In the second of our miniseries exploring these incredible aquatic wonders, we learn more from Dr. Patricia A. Beddows of Northwestern University, who studies the hydrogeology and geochemistry of these cave systems – and how manmade pollution moves through them to the ocean.
Q & A
So what makes the cenotes in Mexico so special?
When you visit the Yucatán Peninsula, you'll start to hear about these wonderful natural features called cenotes. They’re sinkholes, but unlike the sinkholes in Kentucky or even in Florida, because there's not very much soil, there are these beautiful windows where the cave underneath has collapsed and the rock has fallen down. Throughout the region, but especially in the area between Cancun and Tulum, you find some of the biggest known underwater cave systems in the world. There are probably chambers in these caves that are bigger than any room you've ever been in – and that includes Grand Central Station.
And they’re linked to each other?
They are well-connected – they very much function as underground rivers. You can be way back in the jungle, and if anything happens there, a development or something, and it impacts the water that's underground, that water is flowing. When we take measurements, what we're typically seeing is that the fresh water is flowing from the forest area underneath the cities and out to the coral reefs, and we're typically getting results of around 1.2 miles per day. So that means that it's flowing really fast.
Are they different from surface rivers?
Yes – because it's an underground river, there’s this idea that it would be really nice if there was a lot of filtration happening. But it doesn't. Because once something gets in the river, anything that we do on the ground's surface, ends up traveling all the way the ocean – and this is true of a lot of karst systems. It’s the same in the Bahamas, the same in Florida. What you do in one place, because the water connects us all, we have to be very thoughtful and careful of maintaining it from right where it starts, all the way out.
Where does the water flow to?
In the Yucatán Peninsula, what's particularly precarious, is that these underground rivers actually come out at the coastline and they discharge all their water out onto the Mesoamerican Barrier Reef system in the Caribbean Sea. To me, as a scientist, that’s really powerful because the reef is really old and it has developed and evolved to be there – and it's very dependent on certain conditions. That includes nice clear water, and certain temperatures and not a lot of nutrients. So, consequently, what we do, even many miles inland, the types of developments have really within even one or two or three days, can have a direct tie out onto the reef system.
Do cenotes interact with other aquatic ecosystems, like mangroves?

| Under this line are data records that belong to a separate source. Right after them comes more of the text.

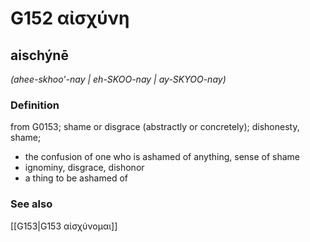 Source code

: # G152 αἰσχύνη

## aischýnē

_(ahee-skhoo'-nay | eh-SKOO-nay | ay-SKYOO-nay)_

### Definition

from G0153; shame or disgrace (abstractly or concretely); dishonesty, shame; 

- the confusion of one who is ashamed of anything, sense of shame
- ignominy, disgrace, dishonor
- a thing to be ashamed of

### See also

[[G153|G153 αἰσχύνομαι]]
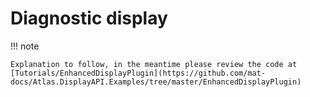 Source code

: # Diagnostic display

!!! note

    Explanation to follow, in the meantime please review the code at [Tutorials/EnhancedDisplayPlugin](https://github.com/mat-docs/Atlas.DisplayAPI.Examples/tree/master/EnhancedDisplayPlugin) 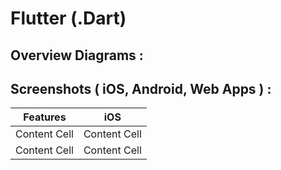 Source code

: # Flutter (.Dart)

## Overview Diagrams :

## Screenshots ( iOS, Android, Web Apps ) :
| Features | iOS |
| ------------- | ------------- |
| Content Cell  | Content Cell  |
| Content Cell  | Content Cell  |
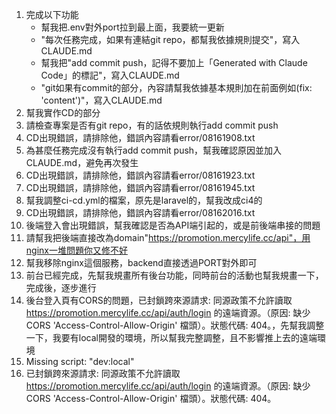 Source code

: 1. 完成以下功能
    - 幫我把.env對外port拉到最上面，我要統一更新
    - "每次任務完成，如果有連結git repo，都幫我依據規則提交"，寫入CLAUDE.md
    - 幫我把"add commit push，記得不要加上「Generated with Claude Code」的標記"，寫入CLAUDE.md
    - "git如果有commit的部分，內容請幫我依據基本規則加在前面例如(fix: 'content')"，寫入CLAUDE.md
2. 幫我實作CD的部分
3. 請檢查專案是否有git repo，有的話依規則執行add commit push
4. CD出現錯誤，請排除他，錯誤內容請看error/08161908.txt
5. 為甚麼任務完成沒有執行add commit push，幫我確認原因並加入CLAUDE.md，避免再次發生
6. CD出現錯誤，請排除他，錯誤內容請看error/08161923.txt
7. CD出現錯誤，請排除他，錯誤內容請看error/08161945.txt
8. 幫我調整ci-cd.yml的檔案，原先是laravel的，幫我改成ci4的
9. CD出現錯誤，請排除他，錯誤內容請看error/08162016.txt
10. 後端登入會出現錯誤，幫我確認是否為API端引起的，或是前後端串接的問題
11. 請幫我把後端直接改為domain"https://promotion.mercylife.cc/api"，用nginx一堆問題你又修不好
12. 幫我移除nginx這個服務，backend直接透過PORT對外即可
13. 前台已經完成，先幫我規畫所有後台功能，同時前台的活動也幫我規畫一下，完成後，逐步進行
14. 後台登入頁有CORS的問題，已封鎖跨來源請求: 同源政策不允許讀取 https://promotion.mercylife.cc/api/auth/login 的遠端資源。（原因: 缺少 CORS 'Access-Control-Allow-Origin' 檔頭）。狀態代碼: 404。，先幫我調整一下，我要有local開發的環境，所以幫我完整調整，且不影響推上去的遠端環境
15. Missing script: "dev:local"
16. 已封鎖跨來源請求: 同源政策不允許讀取 https://promotion.mercylife.cc/api/auth/login 的遠端資源。（原因: 缺少 CORS 'Access-Control-Allow-Origin' 檔頭）。狀態代碼: 404。
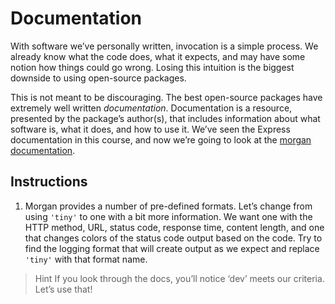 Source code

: # Documentation

With software we’ve personally written, invocation is a simple process. We already know what the code does, what it expects, and may have some notion how things could go wrong. Losing this intuition is the biggest downside to using open-source packages.

This is not meant to be discouraging. The best open-source packages have extremely well written *documentation*. Documentation is a resource, presented by the package’s author(s), that includes information about what software is, what it does, and how to use it. We’ve seen the Express documentation in this course, and now we’re going to look at the [morgan documentation](https://github.com/expressjs/morgan#api).

## Instructions

1. Morgan provides a number of pre-defined formats. Let’s change from using ``'tiny'`` to one with a bit more information. We want one with the HTTP method, URL, status code, response time, content length, and one that changes colors of the status code output based on the code. Try to find the logging format that will create output as we expect and replace ``'tiny'`` with that format name.

> Hint
If you look through the docs, you’ll notice ‘dev’ meets our criteria. Let’s use that! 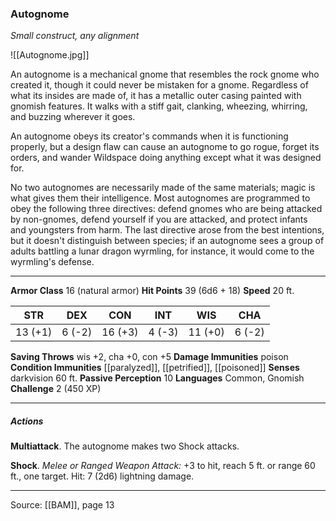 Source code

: ### Autognome
_Small construct, any alignment_

![[Autognome.jpg]]

An autognome is a mechanical gnome that resembles the rock gnome who created it, though it could never be mistaken for a gnome. Regardless of what its insides are made of, it has a metallic outer casing painted with gnomish features. It walks with a stiff gait, clanking, wheezing, whirring, and buzzing wherever it goes.

An autognome obeys its creator's commands when it is functioning properly, but a design flaw can cause an autognome to go rogue, forget its orders, and wander Wildspace doing anything except what it was designed for.

No two autognomes are necessarily made of the same materials; magic is what gives them their intelligence. Most autognomes are programmed to obey the following three directives: defend gnomes who are being attacked by non-gnomes, defend yourself if you are attacked, and protect infants and youngsters from harm. The last directive arose from the best intentions, but it doesn't distinguish between species; if an autognome sees a group of adults battling a lunar dragon wyrmling, for instance, it would come to the wyrmling's defense.




---

**Armor Class** 16 (natural armor)
**Hit Points** 39 (6d6 + 18)
**Speed** 20 ft.

| STR     | DEX     | CON     | INT     | WIS     | CHA     |
|---------|---------|---------|---------|---------|---------|
| 13 (+1) | 6 (-2) | 16 (+3) | 4 (-3) | 11 (+0) | 6 (-2) |

**Saving Throws** wis +2, cha +0, con +5
**Damage Immunities** poison
**Condition Immunities** [[paralyzed]], [[petrified]], [[poisoned]]
**Senses** darkvision 60 ft.
**Passive Perception** 10
**Languages** Common, Gnomish
**Challenge** 2 (450 XP)

---

##### Actions
**Multiattack**. The autognome makes two Shock attacks.

**Shock**. _Melee or Ranged Weapon Attack:_ +3 to hit, reach 5 ft. or range 60 ft., one target. Hit: 7 (2d6) lightning damage.


---

Source: [[BAM]], page 13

There's a beautiful and powerful ecosystem development in a number of types of cenotes. One thing that I'm always surprised at is the number of inland cenotes where we find mangroves that are actually healthy, and sometimes extensive – and that are completely growing in fresh water. I really want to underline to you how unbelievably globally weird this is. To the point where I have gone out of my way and taken photographs and sent them off to mangrove specialists.
How far inland are we talking?
Oh, like 25 miles from the sea! So that’s on the surface, and then where we have some geological features where there's been some really big fractures and some rifts happening, those have created more extensive, lowland and constantly wet areas. Those end up with some very extensive sawgrass.
So it’s clearly a vast area, but what is the general state of health of these ecosystems?
The region’s condition overall remains good, but where the development is happening, it is as profound and intense and fast as you could possibly make it. There will never ever be any, in my personal opinion, return to a functioning ecosystem state for any of those lands that have been developed and urbanized in the way that they're currently being urbanized.
Having said that, there’s a lot of the Yucatán Peninsula that remains in absolutely wonderful, gorgeous, pristine condition, and I want to highlight that there is a lot of traditional land use across the whole region. It's valuable to appreciate that people who live on the land and that it is their land, that we are not imposing an outside standard onto it. There's perhaps this idea that if something becomes a biosphere reserve that everyone who lives there in the present day has to be removed from the land and that's not how it works.